Two-dimensional quantum-dot helium in a magnetic field: Variational theory

TL;DR

This paper introduces a new trial wave function with a Jastrow pair correlation factor for two-electron quantum dots in magnetic fields, demonstrating its accuracy across all field strengths through comparison with numerical results.

Contribution

The paper proposes a novel variational wave function with a displaced Gaussian Jastrow factor for 2D quantum-dot helium in magnetic fields, validated against numerical diagonalization.

Findings

The trial wave function accurately represents the ground state at all magnetic field strengths.

It maintains high quality from zero to strong magnetic fields.

Comparison with numerical results confirms its effectiveness.

Abstract

A trial wave function for two-dimensional quantum dot helium in an arbitrary perpendicular magnetic field (a system of two interacting electrons in a two-dimensional parabolic confinement potential) is introduced.
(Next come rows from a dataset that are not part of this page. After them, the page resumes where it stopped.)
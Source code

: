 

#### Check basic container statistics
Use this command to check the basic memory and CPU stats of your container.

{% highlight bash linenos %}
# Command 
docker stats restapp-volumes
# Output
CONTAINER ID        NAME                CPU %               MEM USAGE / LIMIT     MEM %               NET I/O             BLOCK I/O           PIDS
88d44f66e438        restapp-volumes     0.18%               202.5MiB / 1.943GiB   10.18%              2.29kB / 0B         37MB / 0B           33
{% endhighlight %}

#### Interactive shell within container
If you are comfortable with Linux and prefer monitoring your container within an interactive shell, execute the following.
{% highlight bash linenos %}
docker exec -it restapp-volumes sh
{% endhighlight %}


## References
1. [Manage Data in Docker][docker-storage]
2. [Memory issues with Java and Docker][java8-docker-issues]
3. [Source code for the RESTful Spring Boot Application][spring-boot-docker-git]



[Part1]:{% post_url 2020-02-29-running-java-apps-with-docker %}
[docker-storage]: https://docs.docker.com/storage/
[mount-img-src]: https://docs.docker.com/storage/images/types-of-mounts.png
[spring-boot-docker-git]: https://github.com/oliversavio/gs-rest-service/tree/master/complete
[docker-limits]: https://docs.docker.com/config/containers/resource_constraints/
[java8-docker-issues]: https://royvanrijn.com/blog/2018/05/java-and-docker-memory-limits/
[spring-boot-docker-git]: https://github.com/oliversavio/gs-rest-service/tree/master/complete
A key ingredient of this trial wave function is a Jastrow pair correlation factor that has a displaced Gaussian form. The above choice of the pair correlation factor is instrumental on assuring the overall quality of the wave function at all values of the magnetic field.Exact numerical diagonalization results are used to gauge the quality of the proposed trial wave function.We find out that this trial wave function is an excellent representation of the true ground state at all values of the magnetic field including weak (or zero) and strong magnetic fields.